The new Antarctic Supply Research Vessel (ASRV) Nuyina, built by Damen Shipyards, has set sail from Vlissingen for its seven-week homeward voyage to Hobart, Tasmania. With the official handover to the Australian authorities, this ship, with a length of 160 metres and a cargo capacity of 24,000 tonnes, is now the most advanced arctic research vessel in the world.
ASRV Nuyina is one of the key components of Australia’s Antarctic strategy and twenty-year action plan. As an icebreaker, its tasks include supplying Antarctic stations, scientific research, transport, disaster relief, evacuations and carrying out patrols.
The design and construction of the vessel was a multinational effort involving the Australian Antarctic Division, the vessel operator Serco, Danish designers Knud E Hansen, Damen’s engineering and detail design teams and the construction team at Damen Shipyards Galati in Romania. Around 120 Dutch companies from the entire supply chain of Dutch shipbuilding, led by Damen, were involved in the project.
Dutch Government as launching customer
‘The Netherlands’ maritime supply chain is one of the best in the world. This is partly due to the activities and innovative outlook of the Ministry of Defence and the Royal Netherlands Navy,’ says Roland Briene, commercial director at Damen Naval. ‘As an important “launching customer”, Defence plays a vital role in creating and maintaining the top quality within the self-creating Dutch naval construction sector. Damen is proud to be the prime contractor for many of their projects. It is these types of “launching customer” projects that enable us and Dutch suppliers to also design, build and deliver these complex vessels to a government on time (with a delay due to the COVID pandemic) within budget.’

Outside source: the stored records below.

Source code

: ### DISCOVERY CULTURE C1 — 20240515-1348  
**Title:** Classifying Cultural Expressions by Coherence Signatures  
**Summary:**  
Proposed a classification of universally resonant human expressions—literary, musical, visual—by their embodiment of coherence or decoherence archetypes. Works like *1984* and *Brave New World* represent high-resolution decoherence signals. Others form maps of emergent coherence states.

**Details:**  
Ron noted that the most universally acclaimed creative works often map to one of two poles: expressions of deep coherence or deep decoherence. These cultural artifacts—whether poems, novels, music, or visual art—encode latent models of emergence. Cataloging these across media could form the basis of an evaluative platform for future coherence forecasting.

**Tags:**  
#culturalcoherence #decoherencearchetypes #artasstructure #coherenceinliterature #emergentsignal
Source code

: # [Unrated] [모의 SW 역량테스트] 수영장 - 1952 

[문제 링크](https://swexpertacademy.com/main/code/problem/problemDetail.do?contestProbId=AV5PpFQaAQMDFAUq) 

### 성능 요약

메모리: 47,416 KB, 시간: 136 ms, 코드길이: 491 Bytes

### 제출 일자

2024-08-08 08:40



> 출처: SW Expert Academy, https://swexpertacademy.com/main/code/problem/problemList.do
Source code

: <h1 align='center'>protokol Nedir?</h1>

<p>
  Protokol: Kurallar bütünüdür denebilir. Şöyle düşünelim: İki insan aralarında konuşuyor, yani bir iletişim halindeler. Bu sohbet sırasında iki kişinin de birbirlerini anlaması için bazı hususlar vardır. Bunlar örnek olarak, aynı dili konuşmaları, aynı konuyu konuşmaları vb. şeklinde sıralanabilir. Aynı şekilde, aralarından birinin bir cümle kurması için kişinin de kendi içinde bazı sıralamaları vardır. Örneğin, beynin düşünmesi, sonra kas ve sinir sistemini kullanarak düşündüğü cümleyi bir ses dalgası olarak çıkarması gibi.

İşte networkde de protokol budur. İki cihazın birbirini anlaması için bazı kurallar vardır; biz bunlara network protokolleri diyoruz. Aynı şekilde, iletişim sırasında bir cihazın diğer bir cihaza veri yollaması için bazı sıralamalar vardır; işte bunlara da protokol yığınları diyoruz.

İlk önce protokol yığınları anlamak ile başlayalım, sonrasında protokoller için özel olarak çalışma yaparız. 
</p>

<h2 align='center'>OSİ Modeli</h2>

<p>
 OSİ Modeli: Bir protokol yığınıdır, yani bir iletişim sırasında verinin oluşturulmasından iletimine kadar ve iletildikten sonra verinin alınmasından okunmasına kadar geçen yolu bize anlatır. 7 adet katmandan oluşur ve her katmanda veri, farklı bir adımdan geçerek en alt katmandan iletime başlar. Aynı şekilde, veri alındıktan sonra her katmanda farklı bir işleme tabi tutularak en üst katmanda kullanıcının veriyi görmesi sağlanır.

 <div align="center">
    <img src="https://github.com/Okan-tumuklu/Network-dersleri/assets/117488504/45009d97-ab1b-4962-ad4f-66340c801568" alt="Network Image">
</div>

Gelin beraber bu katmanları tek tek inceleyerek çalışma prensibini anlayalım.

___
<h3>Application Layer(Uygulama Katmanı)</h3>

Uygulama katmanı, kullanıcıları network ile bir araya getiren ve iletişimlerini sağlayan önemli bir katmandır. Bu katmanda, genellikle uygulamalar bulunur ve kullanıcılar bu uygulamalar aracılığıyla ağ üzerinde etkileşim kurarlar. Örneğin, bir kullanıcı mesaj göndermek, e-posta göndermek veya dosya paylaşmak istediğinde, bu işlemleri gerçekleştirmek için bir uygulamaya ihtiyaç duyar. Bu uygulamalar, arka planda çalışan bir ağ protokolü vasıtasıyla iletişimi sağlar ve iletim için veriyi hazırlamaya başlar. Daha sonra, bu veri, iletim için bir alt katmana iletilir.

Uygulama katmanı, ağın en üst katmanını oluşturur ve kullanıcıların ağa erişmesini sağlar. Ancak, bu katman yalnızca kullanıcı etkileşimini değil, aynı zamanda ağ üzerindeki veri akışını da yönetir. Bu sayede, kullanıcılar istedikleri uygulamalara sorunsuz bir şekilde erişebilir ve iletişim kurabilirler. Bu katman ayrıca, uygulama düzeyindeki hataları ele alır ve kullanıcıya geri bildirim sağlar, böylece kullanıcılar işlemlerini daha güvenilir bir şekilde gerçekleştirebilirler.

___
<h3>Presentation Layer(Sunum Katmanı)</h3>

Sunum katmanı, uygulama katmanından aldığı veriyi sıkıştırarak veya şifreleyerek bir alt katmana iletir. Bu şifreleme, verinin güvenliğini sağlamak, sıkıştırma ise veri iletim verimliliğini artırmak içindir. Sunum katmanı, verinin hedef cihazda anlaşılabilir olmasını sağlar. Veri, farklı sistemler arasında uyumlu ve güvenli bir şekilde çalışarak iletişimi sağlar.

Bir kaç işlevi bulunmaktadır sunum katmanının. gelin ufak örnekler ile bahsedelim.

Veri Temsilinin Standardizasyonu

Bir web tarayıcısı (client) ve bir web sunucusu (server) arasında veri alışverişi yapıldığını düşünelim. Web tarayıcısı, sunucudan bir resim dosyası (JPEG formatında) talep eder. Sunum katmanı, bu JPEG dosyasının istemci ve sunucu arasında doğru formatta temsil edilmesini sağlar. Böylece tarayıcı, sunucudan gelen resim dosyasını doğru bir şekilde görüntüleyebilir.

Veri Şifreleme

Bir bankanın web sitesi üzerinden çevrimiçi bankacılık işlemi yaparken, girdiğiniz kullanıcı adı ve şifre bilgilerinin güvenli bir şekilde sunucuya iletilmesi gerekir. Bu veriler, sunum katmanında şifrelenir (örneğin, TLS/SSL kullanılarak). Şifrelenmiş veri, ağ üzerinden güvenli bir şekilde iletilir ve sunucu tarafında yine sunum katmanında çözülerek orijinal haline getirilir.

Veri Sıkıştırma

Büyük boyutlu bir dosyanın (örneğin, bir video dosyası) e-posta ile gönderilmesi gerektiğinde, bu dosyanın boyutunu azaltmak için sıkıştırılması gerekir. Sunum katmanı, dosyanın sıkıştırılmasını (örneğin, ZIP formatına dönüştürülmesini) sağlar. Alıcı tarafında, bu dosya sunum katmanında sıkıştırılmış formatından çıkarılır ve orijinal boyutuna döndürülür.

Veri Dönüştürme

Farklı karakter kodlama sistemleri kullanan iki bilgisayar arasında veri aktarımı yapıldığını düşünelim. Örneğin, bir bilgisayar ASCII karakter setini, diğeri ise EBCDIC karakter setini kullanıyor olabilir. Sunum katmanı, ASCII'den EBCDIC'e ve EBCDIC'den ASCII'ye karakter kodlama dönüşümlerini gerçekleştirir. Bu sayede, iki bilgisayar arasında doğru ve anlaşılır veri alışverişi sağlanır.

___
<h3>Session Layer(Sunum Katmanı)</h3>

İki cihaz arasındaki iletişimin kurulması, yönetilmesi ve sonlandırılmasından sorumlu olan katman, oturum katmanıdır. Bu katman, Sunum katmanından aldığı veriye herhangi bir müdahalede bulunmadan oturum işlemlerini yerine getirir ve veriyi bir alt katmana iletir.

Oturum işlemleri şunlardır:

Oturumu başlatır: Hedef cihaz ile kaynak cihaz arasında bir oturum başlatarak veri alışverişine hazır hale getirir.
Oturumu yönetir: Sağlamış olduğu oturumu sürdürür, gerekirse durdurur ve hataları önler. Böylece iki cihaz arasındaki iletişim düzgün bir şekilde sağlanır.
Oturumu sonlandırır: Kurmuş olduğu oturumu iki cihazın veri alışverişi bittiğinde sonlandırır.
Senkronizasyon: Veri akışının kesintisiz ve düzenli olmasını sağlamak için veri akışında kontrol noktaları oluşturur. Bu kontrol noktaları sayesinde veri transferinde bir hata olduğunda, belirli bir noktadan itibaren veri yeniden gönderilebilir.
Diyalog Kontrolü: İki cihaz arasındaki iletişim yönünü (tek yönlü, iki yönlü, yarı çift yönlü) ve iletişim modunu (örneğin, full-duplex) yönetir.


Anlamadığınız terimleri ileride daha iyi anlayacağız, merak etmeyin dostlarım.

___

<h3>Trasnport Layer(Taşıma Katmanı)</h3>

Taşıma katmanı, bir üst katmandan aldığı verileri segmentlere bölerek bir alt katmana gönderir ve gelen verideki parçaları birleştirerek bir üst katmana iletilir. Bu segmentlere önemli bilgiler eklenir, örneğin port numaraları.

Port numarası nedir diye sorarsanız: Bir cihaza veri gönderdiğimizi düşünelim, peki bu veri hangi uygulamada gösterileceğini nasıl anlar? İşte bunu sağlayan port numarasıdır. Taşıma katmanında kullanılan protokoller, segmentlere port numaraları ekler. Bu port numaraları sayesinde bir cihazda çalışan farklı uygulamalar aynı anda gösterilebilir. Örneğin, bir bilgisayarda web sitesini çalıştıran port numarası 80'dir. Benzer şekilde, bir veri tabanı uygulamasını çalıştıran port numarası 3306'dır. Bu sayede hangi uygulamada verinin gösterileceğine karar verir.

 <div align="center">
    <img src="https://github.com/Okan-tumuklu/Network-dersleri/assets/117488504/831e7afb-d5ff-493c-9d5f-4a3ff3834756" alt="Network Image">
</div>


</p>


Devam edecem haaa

A range of Australian companies have also played an important role in the construction of the ASRV Nuyina, such as Taylor Bros from Tasmania, which supplied two powerful Antarctic landing ships.
‘We are very proud that the Australian government chose to work with Damen for such a complex project,’ continues Roland Briene. ‘This is based not only on our long experience of building complex naval vessels, but also on our track record of working with Australian agencies and companies. Over the past twenty years, we have delivered more than 75 ships to the country, including three advanced support vessels for the Royal Australian Navy.’
Virtually zero impact
In addition to the many innovative systems that the ASRV Nuyina has in place to ensure that the impact on the environment is virtually zero, the ship has climate-controlled spaces that can accommodate up to 32 crew members, 116 special personnel and a doctor for a period of up to ninety days. It includes single and double cabins with private bathrooms, a galley, dining room, lounges, theatre, fitness centre, yoga and medical rooms. The research facilities include 500m² of scientific (dry and wet) laboratories and offices. The ship has a range of 16,000 miles at a speed of 12 knots, and can break 1.65 metres of ice at a speed of 3 knots.
‘It is a memorable occasion,’ adds Gerry O’Doherty, captain of the ASRV Nuyina. ‘The ship was designed and built for the Australian Antarctic Program and it’s really special. This departure is day one of a thirty or possibly forty-year life span! We are going to do as much as we can with the ship. Everyone involved in this project can be proud of their contribution to the development of this ship, which has set a new world standard in polar research.’
Most advanced research platform
Sussan Ley, Australian Minister of Environment, said of the vessel: ‘The SRV Nuyina will be the most advanced research platform in the Southern Ocean. A $1.9 billion commitment to our Antarctic ambition, to our pioneering Antarctic history and to Australia’s indigenous heritage.’
‘Nuyina is a Tasmanian Aboriginal word for southern light, when the ship arrives in Hobart later this year and comes under full Australian command, it will shine a light on the importance of Australian Antarctic science in monitoring and protecting our changing environment.’